Ken Millar, the P-3 Program Director for Australian Aerospace, is our next speaker.

It's important for industry to look at the customer's operational environment. He noted that the RAAF P-3 fleet is really busy, resulting in issues with aircraft availability and the fleet is continuing to age. It is a complex and high-risk maintenance environment for the contractor.

He said that there needs to be an enduring continuous improvement culture. That kind of culture change requires strong management support. Australian Aerospace added consultants for training and mentoring and a full-time continuous improvement facilitator.

He noted the nature of P-3 depot maintenance has a number of inherent error-provoking conditions:
1) Lots of interruped disassembly/reassembly
2) Complex paperwork
3) Difficult publications
4) Problematic spares availability
5) Hangar access and lighting challenges
6) Large teams
7) Increasing non-standard repairs

The company's program human factors program was developed in-house and was delivered to every P-3 program manager. A two-day course was set up and there is now a refresher program every two years. The expected outcomes were an improvement in human factors beliefs and focus on maintenance practices, a greater awareness of the impact of personal decisions, a reduction in maintenance errors, and improved teamwork and efficiency.

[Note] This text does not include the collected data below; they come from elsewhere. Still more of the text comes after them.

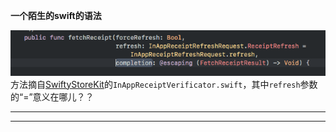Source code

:**一个陌生的swift的语法**

![](/assets/QQ20180815-103013.png)
方法摘自[SwiftyStoreKit](https://github.com/bizz84/SwiftyStoreKit)的`InAppReceiptVerificator.swift`，其中`refresh`参数的“=”意义在哪儿？？

---

****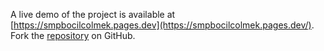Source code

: A live demo of the project is available at [https://smpbocilcolmek.pages.dev](https://smpbocilcolmek.pages.dev/).
Fork the [repository](https://github.com/jojtoview) on GitHub.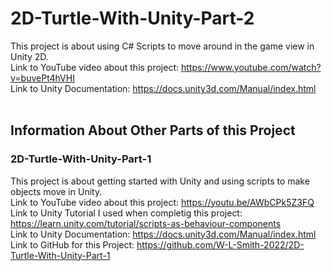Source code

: # 2D-Turtle-With-Unity-Part-2
This project is about using C# Scripts to move around in the game view in Unity 2D. <br />
Link to YouTube video about this project: https://www.youtube.com/watch?v=buvePt4hVHI <br />
Link to Unity Documentation: https://docs.unity3d.com/Manual/index.html <br />
<br />
## Information About Other Parts of this Project <br />
### 2D-Turtle-With-Unity-Part-1
This project is about getting started with Unity and using scripts to make objects move in Unity. <br />
Link to YouTube video about this project: https://youtu.be/AWbCPk5Z3FQ <br />
Link to Unity Tutorial I used when completig this project: https://learn.unity.com/tutorial/scripts-as-behaviour-components <br />
Link to Unity Documentation: https://docs.unity3d.com/Manual/index.html <br />
Link to GitHub for this Project: https://github.com/W-L-Smith-2022/2D-Turtle-With-Unity-Part-1 <br />
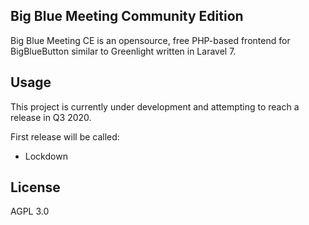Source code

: ## Big Blue Meeting Community Edition

Big Blue Meeting CE is an opensource, free PHP-based frontend for BigBlueButton similar to Greenlight written in Laravel 7.

## Usage
This project is currently under development and attempting to reach a release in Q3 2020.

First release will be called: 
- Lockdown



## License
AGPL 3.0
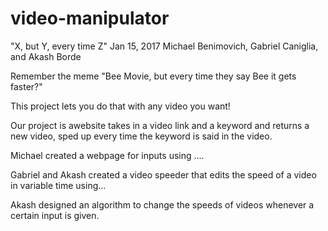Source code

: # video-manipulator
"X, but Y, every time Z"
Jan 15, 2017
Michael Benimovich, Gabriel Caniglia, and Akash Borde

Remember the meme "Bee Movie, but every time they say Bee it gets faster?"

This project lets you do that with any video you want!

Our project is awebsite takes in a video link and a keyword and returns a new video, sped up every time the keyword is said in the video.

Michael created a webpage for inputs using ....

Gabriel and Akash created a video speeder that edits the speed of a video in variable time using...

Akash designed an algorithm to change the speeds of videos whenever a certain input is given.
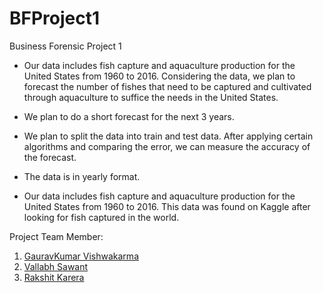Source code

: # BFProject1
Business Forensic Project 1

- Our data includes fish capture and aquaculture production for the United States from 1960 to 2016. Considering the data, we plan to forecast the number of fishes that need to be captured and cultivated through aquaculture to suffice the needs in the United States.

- We plan to do a short forecast for the next 3 years.

- We plan to split the data into train and test data. After applying certain algorithms and comparing the error, we can measure the accuracy of the forecast.

- The data is in yearly format.

- Our data includes fish capture and aquaculture production for the United States from 1960 to 2016. This data was found on Kaggle after looking for fish captured in the world.

Project Team Member:
1. [GauravKumar Vishwakarma](https://github.com/Gaurav-Vish)
2. [Vallabh Sawant](https://github.com/VallabhSawant)
3. [Rakshit Karera](https://github.com/Rakshit-Karkera)
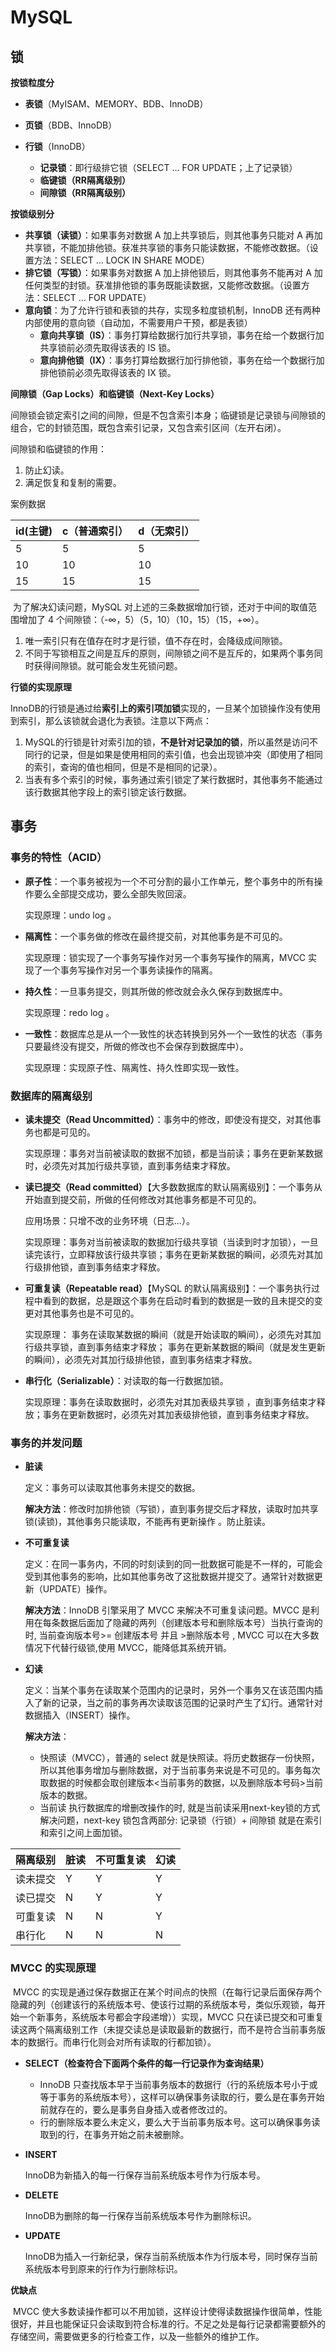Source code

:# MySQL

## 锁

**按锁粒度分**

- **表锁**（MyISAM、MEMORY、BDB、InnoDB）
- **页锁**（BDB、InnoDB）

- **行锁**（InnoDB）
  - **记录锁**：即行级排它锁（SELECT … FOR UPDATE；上了记录锁）
  - **临键锁（RR隔离级别）**
  - **间隙锁（RR隔离级别）**

**按锁级别分**

- **共享锁（读锁）**：如果事务对数据 A 加上共享锁后，则其他事务只能对 A 再加共享锁，不能加排他锁。获准共享锁的事务只能读数据，不能修改数据。（设置方法：SELECT … LOCK IN SHARE MODE）
- **排它锁（写锁）**：如果事务对数据 A 加上排他锁后，则其他事务不能再对 A 加任何类型的封锁。获准排他锁的事务既能读数据，又能修改数据。（设置方法：SELECT … FOR UPDATE）
- **意向锁**：为了允许行锁和表锁的共存，实现多粒度锁机制，InnoDB 还有两种内部使用的意向锁（自动加，不需要用户干预，都是表锁）
  - **意向共享锁（IS）**：事务打算给数据行加行共享锁，事务在给一个数据行加共享锁前必须先取得该表的 IS 锁。
  - **意向排他锁（IX）**：事务打算给数据行加行排他锁，事务在给一个数据行加排他锁前必须先取得该表的 IX 锁。

**间隙锁（Gap Locks）和临键锁（Next-Key Locks）**

​		间隙锁会锁定索引之间的间隙，但是不包含索引本身；临键锁是记录锁与间隙锁的组合，它的封锁范围，既包含索引记录，又包含索引区间（左开右闭）。

间隙锁和临键锁的作用：

1. 防止幻读。
2. 满足恢复和复制的需要。

案例数据

| id(主键) | c（普通索引） | d（无索引） |
| -------- | ------------- | ----------- |
| 5        | 5             | 5           |
| 10       | 10            | 10          |
| 15       | 15            | 15          |

​		为了解决幻读问题，MySQL 对上述的三条数据增加行锁，还对于中间的取值范围增加了 4 个间隙锁：（-∞，5）（5，10）（10，15）（15，+∞）。

1. 唯一索引只有在值存在时才是行锁，值不存在时，会降级成间隙锁。
2. 不同于写锁相互之间是互斥的原则，间隙锁之间不是互斥的，如果两个事务同时获得间隙锁。就可能会发生死锁问题。

**行锁的实现原理**

​		InnoDB的行锁是通过给**索引上的索引项加锁**实现的，一旦某个加锁操作没有使用到索引，那么该锁就会退化为表锁。注意以下两点：

1. MySQL的行锁是针对索引加的锁，**不是针对记录加的锁**，所以虽然是访问不同行的记录，但是如果是使用相同的索引值，也会出现锁冲突（即使用了相同的索引，查询的值也相同，但是不是相同的记录）。
2. 当表有多个索引的时候，事务通过索引锁定了某行数据时，其他事务不能通过该行数据其他字段上的索引锁定该行数据。

## 事务

### 事务的特性（ACID）

- **原子性**：一个事务被视为一个不可分割的最小工作单元，整个事务中的所有操作要么全部提交成功，要么全部失败回滚。

  实现原理：undo log 。

- **隔离性**：一个事务做的修改在最终提交前，对其他事务是不可见的。

  实现原理：锁实现了一个事务写操作对另一个事务写操作的隔离，MVCC 实现了一个事务写操作对另一个事务读操作的隔离。

- **持久性**：一旦事务提交，则其所做的修改就会永久保存到数据库中。

  实现原理：redo log 。

- **一致性**：数据库总是从一个一致性的状态转换到另外一个一致性的状态（事务只要最终没有提交，所做的修改也不会保存到数据库中）。

  实现原理：实现原子性、隔离性、持久性即实现一致性。

### 数据库的隔离级别

- **读未提交（Read Uncommitted）**：事务中的修改，即使没有提交，对其他事务也都是可见的。

  实现原理：事务对当前被读取的数据不加锁，都是当前读；事务在更新某数据时，必须先对其加行级共享锁，直到事务结束才释放。

- **读已提交（Read committed）**【大多数数据库的默认隔离级别】：一个事务从开始直到提交前，所做的任何修改对其他事务都是不可见的。

  应用场景：只增不改的业务环境（日志...）。

  实现原理：事务对当前被读取的数据加行级共享锁（当读到时才加锁），一旦读完该行，立即释放该行级共享锁；事务在更新某数据的瞬间，必须先对其加行级排他锁，直到事务结束才释放。

- **可重复读（Repeatable read）**【MySQL 的默认隔离级别】：一个事务执行过程中看到的数据，总是跟这个事务在启动时看到的数据是一致的且未提交的变更对其他事务也是不可见的。

  实现原理： 事务在读取某数据的瞬间（就是开始读取的瞬间），必须先对其加行级共享锁，直到事务结束才释放；  事务在更新某数据的瞬间（就是发生更新的瞬间），必须先对其加行级排他锁，直到事务结束才释放。

- **串行化（Serializable）**：对读取的每一行数据加锁。

  实现原理：事务在读取数据时，必须先对其加表级共享锁 ，直到事务结束才释放；事务在更新数据时，必须先对其加表级排他锁，直到事务结束才释放。

### 事务的并发问题

- **脏读**

  定义：事务可以读取其他事务未提交的数据。

  **解决方法**：修改时加排他锁（写锁），直到事务提交后才释放，读取时加共享锁(读锁)，其他事务只能读取，不能再有更新操作 。防止脏读。

- **不可重复读**

  定义：在同一事务内，不同的时刻读到的同一批数据可能是不一样的，可能会受到其他事务的影响，比如其他事务改了这批数据并提交了。通常针对数据更新（UPDATE）操作。

  **解决方法**：InnoDB 引擎采用了 MVCC 来解决不可重复读问题。MVCC 是利用在每条数据后面加了隐藏的两列（创建版本号和删除版本号）当执行查询的时, 当前查询版本号>= 创建版本号 并且 >删除版本号 , MVCC 可以在大多数情况下代替行级锁,使用 MVCC，能降低其系统开销。

- **幻读**

  定义：当某个事务在读取某个范围内的记录时，另外一个事务又在该范围内插入了新的记录，当之前的事务再次读取该范围的记录时产生了幻行。通常针对数据插入（INSERT）操作。

  **解决方法**：

  - 快照读（MVCC），普通的 select 就是快照读。将历史数据存一份快照，所以其他事务增加与删除数据，对于当前事务来说是不可见的。事务每次取数据的时候都会取创建版本<当前事务的数据，以及删除版本号码>当前版本的数据。
  - 当前读 执行数据库的增删改操作的时, 就是当前读采用next-key锁的方式解决问题，next-key 锁包含两部分: 记录锁（行锁）+ 间隙锁 就是在索引和索引之间上面加锁。

| 隔离级别 | 脏读 | 不可重复读 | 幻读 |
| -------- | ---- | ---------- | ---- |
| 读未提交 | Y    | Y          | Y    |
| 读已提交 | N    | Y          | Y    |
| 可重复读 | N    | N          | Y    |
| 串行化   | N    | N          | N    |

### MVCC 的实现原理

​		MVCC 的实现是通过保存数据正在某个时间点的快照（在每行记录后面保存两个隐藏的列（创建该行的系统版本号、使该行过期的系统版本号，类似乐观锁，每开始一个新事务，系统版本号都会字段递增））实现，MVCC 只在读已提交和可重复读这两个隔离级别工作（未提交读总是读取最新的数据行，而不是符合当前事务版本的数据行。而串行化则会对所有读取的行都加锁）。

- **SELECT（检查符合下面两个条件的每一行记录作为查询结果）**

  - InnoDB 只查找版本早于当前事务版本的数据行（行的系统版本号小于或等于事务的系统版本号），这样可以确保事务读取的行，要么是在事务开始前就存在的，要么是事务自身插入或者修改过的。
  - 行的删除版本要么未定义，要么大于当前事务版本号。这可以确保事务读取到的行，在事务开始之前未被删除。

- **INSERT**

  InnoDB为新插入的每一行保存当前系统版本号作为行版本号。

- **DELETE**

  InnoDB为删除的每一行保存当前系统版本号作为删除标识。

- **UPDATE**

  InnoDB为插入一行新纪录，保存当前系统版本作为行版本号，同时保存当前系统版本号到原来的行作为行删除标识。

**优缺点**

​		MVCC 使大多数读操作都可以不用加锁，这样设计使得读数据操作很简单，性能很好，并且也能保证只会读取到符合标准的行。不足之处是每行记录都需要额外的存储空间，需要做更多的行检查工作，以及一些额外的维护工作。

Some of the early results include a failure rate improvement of better than 99 percent. The current state of the program: Early successes, increased staff involvement, and good momentum.

In summary, Millar thinks the RAAF P-3 is more supportable now than it was 10 years ago. He said that Australian Aerospace views support of the RAAF P-3 fleet planned withdrawal date of 2019 (and beyond, if necessary) with great optimism.